Showing posts with label Jane Doe. Show all posts
Showing posts with label Jane Doe. Show all posts

22 October 2014

A Prison Within A Prison

A 16-year-old is imprisoned as a form of therapy.

Sounds good so far, right?  Well, it gets even better.

The teenager in question has been a ward of the state since the age of five.   During the next decade, this teen was beaten, raped, denied food and trafficked for sex--and endured homelessness. 

Oh, wait, there's more:  This kid is in a boys' detention center.  But she's a girl.

Yes, she's transgender.  Joette Katz, the Commissioner of the Connecticut Department of Children and Families, recommended the detention of the teenager, who is identified only as Jane Doe.  Ms. Katz's reasoning--impeccable, as she used to be a judge, right?---is that Ms. Doe was "too violent" for the juvenile facilities in which she had been housed.

Forget that, according to some, the charges against Ms. Doe were overstated.  Even if they weren't, staffers at such facilities are accustomed to much worse than Ms. Doe dished out.  Besides, how is locking up someone--in solitary confinement, no less--going to make someone whose anger issues are probably linked to PTSD and having to deal with her gender identity less volatile?

Ms. Katz hasn't said.  So, Ms. Doe's lawyers are filing an amended suit in which Ms. Doe's Constitutional rights are being violated when prison staffers and officials refer to her by her birth name and male pronouns, force her to wear boys' uniforms and don't allow her to wear wigs and makeup.  These charges were added to the one that said that her Constitutional rights were being violated when she was kept in solitary confinement.

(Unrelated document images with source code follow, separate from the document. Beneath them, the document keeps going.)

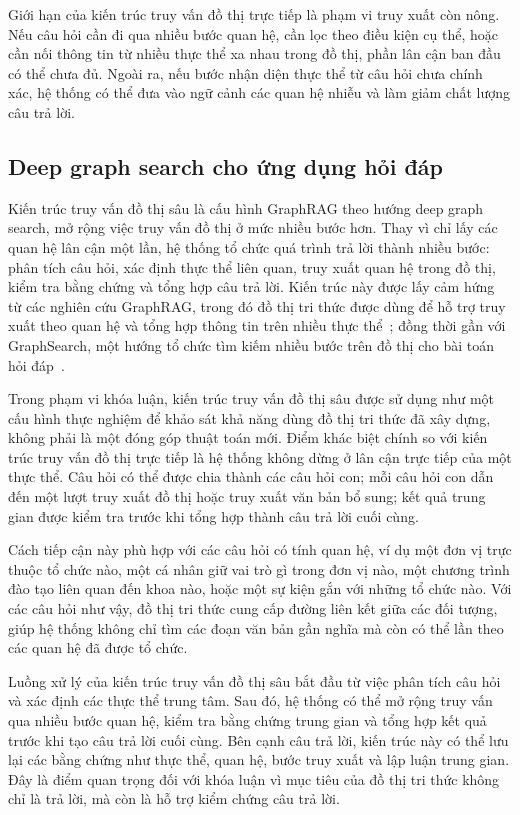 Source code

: Giới hạn của kiến trúc truy vấn đồ thị trực tiếp là phạm vi truy xuất còn nông. Nếu câu hỏi cần đi qua nhiều bước quan hệ, cần lọc theo điều kiện cụ thể, hoặc cần nối thông tin từ nhiều thực thể xa nhau trong đồ thị, phần lân cận ban đầu có thể chưa đủ. Ngoài ra, nếu bước nhận diện thực thể từ câu hỏi chưa chính xác, hệ thống có thể đưa vào ngữ cảnh các quan hệ nhiễu và làm giảm chất lượng câu trả lời.

\subsection{Deep graph search cho ứng dụng hỏi đáp}

Kiến trúc truy vấn đồ thị sâu là cấu hình GraphRAG theo hướng deep graph search, mở rộng việc truy vấn đồ thị ở mức nhiều bước hơn. Thay vì chỉ lấy các quan hệ lân cận một lần, hệ thống tổ chức quá trình trả lời thành nhiều bước: phân tích câu hỏi, xác định thực thể liên quan, truy xuất quan hệ trong đồ thị, kiểm tra bằng chứng và tổng hợp câu trả lời. Kiến trúc này được lấy cảm hứng từ các nghiên cứu GraphRAG, trong đó đồ thị tri thức được dùng để hỗ trợ truy xuất theo quan hệ và tổng hợp thông tin trên nhiều thực thể~\cite{edge2024local}; đồng thời gần với GraphSearch, một hướng tổ chức tìm kiếm nhiều bước trên đồ thị cho bài toán hỏi đáp~\cite{yang2025graphsearch}.

Trong phạm vi khóa luận, kiến trúc truy vấn đồ thị sâu được sử dụng như một cấu hình thực nghiệm để khảo sát khả năng dùng đồ thị tri thức đã xây dựng, không phải là một đóng góp thuật toán mới. Điểm khác biệt chính so với kiến trúc truy vấn đồ thị trực tiếp là hệ thống không dừng ở lân cận trực tiếp của một thực thể. Câu hỏi có thể được chia thành các câu hỏi con; mỗi câu hỏi con dẫn đến một lượt truy xuất đồ thị hoặc truy xuất văn bản bổ sung; kết quả trung gian được kiểm tra trước khi tổng hợp thành câu trả lời cuối cùng.

Cách tiếp cận này phù hợp với các câu hỏi có tính quan hệ, ví dụ một đơn vị trực thuộc tổ chức nào, một cá nhân giữ vai trò gì trong đơn vị nào, một chương trình đào tạo liên quan đến khoa nào, hoặc một sự kiện gắn với những tổ chức nào. Với các câu hỏi như vậy, đồ thị tri thức cung cấp đường liên kết giữa các đối tượng, giúp hệ thống không chỉ tìm các đoạn văn bản gần nghĩa mà còn có thể lần theo các quan hệ đã được tổ chức.

Luồng xử lý của kiến trúc truy vấn đồ thị sâu bắt đầu từ việc phân tích câu hỏi và xác định các thực thể trung tâm. Sau đó, hệ thống có thể mở rộng truy vấn qua nhiều bước quan hệ, kiểm tra bằng chứng trung gian và tổng hợp kết quả trước khi tạo câu trả lời cuối cùng. Bên cạnh câu trả lời, kiến trúc này có thể lưu lại các bằng chứng như thực thể, quan hệ, bước truy xuất và lập luận trung gian. Đây là điểm quan trọng đối với khóa luận vì mục tiêu của đồ thị tri thức không chỉ là trả lời, mà còn là hỗ trợ kiểm chứng câu trả lời.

Whoaa...Solitary confinement?  In a boys' detention facility?  Even though she was never charged with any indictable offense before the incaluculably wise Ms. Katz put her in prison?

Such a gem of jurisprudence, coming from a former judge.  And people wonder why there are so many lawsuits--including the one on behalf of Jane Doe.

25 June 2014

Trans Teen Pimped On Streets, Then By State

George Orwell would've had a field day with this:  Putting someone in prison can be therapeutic.


Someone actually said that.  Not in those words, of course:  After all, the person who gave us that pearl of wisdom is a bureaucrat.  That means that if she ever had the ability to speak forthrightly, it was beaten out of her or she gave it up willingly in order to preserve her lifestyle.


The "someone" in question is Joette Katz, Commissioner of the Connecticut Department of Children and Families.  Before becoming Commissioner, she was a judge.  That experience, it seems, honed the skills she's using in her current position, especially when it comes to cases like that of a 16-year-old transgender identified only as "Jane Doe".


Granted, she assaulted staff members at juvenile facilities in which she's been housed.  But staffers in such places are used to such things, and there's no indication that her attacks--if she indeed perpetrated them--were any more intense than others they've experienced.  And, it could be argued that with the proper care, Ms. Doe won't attack anybody again.


However,  Ms. Katz is accused of overstating Ms. Doe's offenses--and of not mentioning that one of the staffers involved in one of the incidents has been terminated.  Worse, Katz never mentioned that Ms. Doe has been a ward of the state through most of her life, during which she has suffered beatings, been raped and denied food.  Moreover, she has been homeless and trafficked for sex. If she isn't suffering from even the mildest form of PTSD, Ms. Doe must be one of the most resilient (or emotionally numb) human beings ever to walk the face of the Earth.


Now tell me:  How would putting her in a male prison for adults--and keeping her in solitary confinement, to boot--help her to recover from the trauma she no doubt carries?  And how would such incarceration make her less likely to assault others (if, indeed, she actually did such a thing), especially given that she has never been charged with a crime.


Think about that:  a sixteen-year-old who was removed from her mother's custody at age four, locked up--no, worse, placed in isolation--without having committed any indictable offense.  Could such a young person end up becoming a criminal simply from the anger issues she'd develop over such an ordeal. D'ya think?


But Joette Katz, the former judge, somehow believes that prison personnel--and fellow inmates of a gender different from hers--will accomplish what psychiatrists, nurses, counselors and other employees of the juvenile facilities in which she's spent much of her life couldn't do for her.


In other words, this estimable Ms. Katz believes that prison will give a young, vulnerable trans person the therapy she needs.


Oh, you're accusing me of sarcasm now, are you?  All right, I'll lay off and let you tell me whether, instead of looking out for Ms. Doe's best interests, the high commissioner is using her as a bargaining chip to placate state legislators who oversee her budget.


Could it be that Ms. Doe has gone from being pimped on the streets to being pimped by a megalomaniacal state official?


Nothing a little time alone among men won't cure, right?